Charity group Oxfam revealed the results in its Shopping for a Bargain report on Wednesday.
The report is an unprecedented look at how big brands' business practices affect wages and conditions for the workers who make Australians' clothes.
"The research reveals unfair purchasing practices are pressuring factories into adopting poor working conditions and paying unacceptably low wages," Oxfam Australia's chief executive Lyn Morgain said in a statement.
Those practices include aggressive price negotiation, inaccurate forecasting of orders, and last-minute changes to orders.
"It found that these poor purchasing practices of brands are making it impossible for factories to increase wages, despite many of the same brands making public commitments to ensure the payment of living wages," she said.
"Instead, wages are trapping workers - mainly women - and their families in a cycle of poverty."
A team of researchers from Oxfam, Monash University, and Bangladesh conducted more than 150 surveys and 22 interviews for the report.
They developed two sets of ratings for each retailer from the surveys -- the rating it gave itself, and the rating factories in Bangladesh gave it.
The H&M Group scored 3 out of 4 based on factory feedback. Close behind were Big W, Kmart and Target Australia, with 2.5 out of 4.
The Just Group and Mosaic Brands scored 1.5.
Oxfam says H&M's high ranking shows that higher prices don't necessarily mean clothes have been produced sustainably and ethically.
Only half of the brands approached by Oxfam responded to the survey.
Of those that did, the biggest disparity between the way a brand scored itself and the way factories did was for Best & Less -- which rated itself a 3.5, compared to the 2 given by factories.
All of the factories approached by Oxfam said that, despite brand claims to the contrary, brands will always terminate relationships with factories or switch factories if a factory cannot meet a lower price demand.
Seventy per cent of factories said that to deliver orders that exceeded company forecasts on time, they gave workers steep production targets and required them to work excessive overtime.
And 40 per cent agreed that they had accepted orders at prices below what it cost them to produce clothes safely and ethically.
Mosaic Brands head of compliance, Nic Williams, rejected the findings of the report.
"We are disappointed a report that appears to be based on limited or flawed data does not provide an accurate picture of how Australian retailers are operating in Bangladesh," he said in a statement.

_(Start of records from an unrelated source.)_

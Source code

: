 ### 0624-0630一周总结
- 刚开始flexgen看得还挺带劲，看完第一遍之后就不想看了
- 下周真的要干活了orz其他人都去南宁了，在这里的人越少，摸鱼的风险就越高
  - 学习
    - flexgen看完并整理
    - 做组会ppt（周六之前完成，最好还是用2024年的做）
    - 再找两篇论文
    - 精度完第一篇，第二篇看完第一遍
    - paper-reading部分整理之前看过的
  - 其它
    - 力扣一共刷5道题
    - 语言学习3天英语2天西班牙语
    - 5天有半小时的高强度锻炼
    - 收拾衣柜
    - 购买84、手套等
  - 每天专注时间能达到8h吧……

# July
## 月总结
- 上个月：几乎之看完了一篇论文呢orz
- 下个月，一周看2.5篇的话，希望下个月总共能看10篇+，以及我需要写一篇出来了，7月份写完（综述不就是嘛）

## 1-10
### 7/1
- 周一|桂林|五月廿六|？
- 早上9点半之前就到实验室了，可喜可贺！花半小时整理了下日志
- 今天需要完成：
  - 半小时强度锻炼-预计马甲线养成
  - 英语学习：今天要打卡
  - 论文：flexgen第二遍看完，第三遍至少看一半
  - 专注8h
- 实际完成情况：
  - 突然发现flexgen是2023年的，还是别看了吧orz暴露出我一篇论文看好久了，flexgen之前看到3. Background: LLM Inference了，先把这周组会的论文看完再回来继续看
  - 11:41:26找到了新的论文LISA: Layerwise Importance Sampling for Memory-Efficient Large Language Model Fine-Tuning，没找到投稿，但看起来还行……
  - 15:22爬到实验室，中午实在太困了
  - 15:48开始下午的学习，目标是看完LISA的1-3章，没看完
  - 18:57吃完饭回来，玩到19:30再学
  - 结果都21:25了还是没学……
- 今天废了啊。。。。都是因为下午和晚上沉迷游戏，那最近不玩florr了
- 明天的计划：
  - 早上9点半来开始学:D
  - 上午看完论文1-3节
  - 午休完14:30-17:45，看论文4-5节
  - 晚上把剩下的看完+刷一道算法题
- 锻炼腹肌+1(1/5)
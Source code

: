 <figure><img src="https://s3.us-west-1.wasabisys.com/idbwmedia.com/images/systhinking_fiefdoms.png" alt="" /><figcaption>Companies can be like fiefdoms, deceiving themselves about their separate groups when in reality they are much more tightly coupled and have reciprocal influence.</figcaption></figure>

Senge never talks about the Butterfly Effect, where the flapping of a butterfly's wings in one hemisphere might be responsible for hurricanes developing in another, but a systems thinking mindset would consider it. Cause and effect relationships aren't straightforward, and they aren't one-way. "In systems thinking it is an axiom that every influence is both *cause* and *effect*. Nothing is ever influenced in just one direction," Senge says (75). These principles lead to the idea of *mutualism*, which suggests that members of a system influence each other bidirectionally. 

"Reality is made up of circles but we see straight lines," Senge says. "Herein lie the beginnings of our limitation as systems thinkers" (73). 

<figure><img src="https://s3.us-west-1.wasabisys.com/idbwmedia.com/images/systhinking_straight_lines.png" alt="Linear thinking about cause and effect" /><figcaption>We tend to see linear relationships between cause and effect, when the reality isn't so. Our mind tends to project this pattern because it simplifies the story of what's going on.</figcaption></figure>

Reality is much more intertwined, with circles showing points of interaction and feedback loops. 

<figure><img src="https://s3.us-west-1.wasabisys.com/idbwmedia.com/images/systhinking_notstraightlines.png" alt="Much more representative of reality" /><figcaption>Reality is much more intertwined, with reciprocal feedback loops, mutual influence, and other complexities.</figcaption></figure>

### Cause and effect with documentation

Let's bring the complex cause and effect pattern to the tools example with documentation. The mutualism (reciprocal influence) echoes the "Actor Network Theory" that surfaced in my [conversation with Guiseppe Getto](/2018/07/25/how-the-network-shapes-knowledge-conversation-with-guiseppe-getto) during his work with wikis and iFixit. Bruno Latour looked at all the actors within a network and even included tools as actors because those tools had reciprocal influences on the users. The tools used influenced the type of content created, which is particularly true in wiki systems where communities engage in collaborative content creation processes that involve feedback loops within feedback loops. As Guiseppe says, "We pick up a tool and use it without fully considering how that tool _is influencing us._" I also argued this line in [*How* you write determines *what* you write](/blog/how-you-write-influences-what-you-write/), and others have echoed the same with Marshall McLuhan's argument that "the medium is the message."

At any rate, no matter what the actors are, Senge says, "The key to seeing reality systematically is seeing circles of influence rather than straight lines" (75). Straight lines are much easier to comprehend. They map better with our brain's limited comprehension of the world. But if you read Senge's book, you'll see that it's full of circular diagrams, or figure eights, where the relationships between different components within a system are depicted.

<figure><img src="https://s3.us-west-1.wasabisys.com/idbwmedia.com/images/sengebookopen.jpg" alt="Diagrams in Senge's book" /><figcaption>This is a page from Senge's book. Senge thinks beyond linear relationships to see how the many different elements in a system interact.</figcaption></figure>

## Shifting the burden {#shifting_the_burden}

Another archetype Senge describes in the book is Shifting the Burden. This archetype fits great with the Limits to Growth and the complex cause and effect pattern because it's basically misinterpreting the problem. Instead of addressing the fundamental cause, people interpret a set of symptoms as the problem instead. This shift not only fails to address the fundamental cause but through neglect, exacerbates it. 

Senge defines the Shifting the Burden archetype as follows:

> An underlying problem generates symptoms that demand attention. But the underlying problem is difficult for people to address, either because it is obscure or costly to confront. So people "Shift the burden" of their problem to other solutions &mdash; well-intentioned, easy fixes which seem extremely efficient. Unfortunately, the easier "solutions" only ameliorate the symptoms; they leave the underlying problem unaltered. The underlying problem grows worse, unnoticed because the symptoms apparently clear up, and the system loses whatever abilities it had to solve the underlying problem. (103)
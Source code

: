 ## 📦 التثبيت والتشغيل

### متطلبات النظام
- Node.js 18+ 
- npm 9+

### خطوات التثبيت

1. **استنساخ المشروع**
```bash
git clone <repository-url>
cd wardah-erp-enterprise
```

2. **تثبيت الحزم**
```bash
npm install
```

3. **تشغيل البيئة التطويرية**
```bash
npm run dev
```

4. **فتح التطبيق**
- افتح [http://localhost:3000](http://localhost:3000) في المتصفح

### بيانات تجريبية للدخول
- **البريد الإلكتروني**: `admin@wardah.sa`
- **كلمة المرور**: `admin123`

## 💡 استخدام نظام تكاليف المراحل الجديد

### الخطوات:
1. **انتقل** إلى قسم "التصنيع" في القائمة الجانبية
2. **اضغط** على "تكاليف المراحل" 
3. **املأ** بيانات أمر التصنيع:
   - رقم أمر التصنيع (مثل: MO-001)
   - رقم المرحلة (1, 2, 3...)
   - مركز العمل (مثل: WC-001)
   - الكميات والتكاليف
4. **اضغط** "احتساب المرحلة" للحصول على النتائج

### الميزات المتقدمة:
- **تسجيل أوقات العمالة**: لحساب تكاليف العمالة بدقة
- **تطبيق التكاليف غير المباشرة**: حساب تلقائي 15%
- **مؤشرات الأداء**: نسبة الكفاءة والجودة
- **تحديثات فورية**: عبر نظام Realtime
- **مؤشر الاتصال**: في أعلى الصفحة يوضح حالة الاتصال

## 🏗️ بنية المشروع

"Although Bangladesh is one of our smallest sourcing markets, the report does not state how many Mosaic suppliers were interviewed and does not reflect the extensive safety and wage auditing processes we have in place in Bangladesh and globally."
The companies included in the report were Best & Less, Big W, Cotton On, H&M Group, Inditex (Zara), The Just Group, Kmart, Myer, Mosaic Brands and Target Australia. All make their clothes in Bangladesh.
Oxfam wants brands to stick to responsible purchasing policies and to negotiate in a way that accommodates labour costs.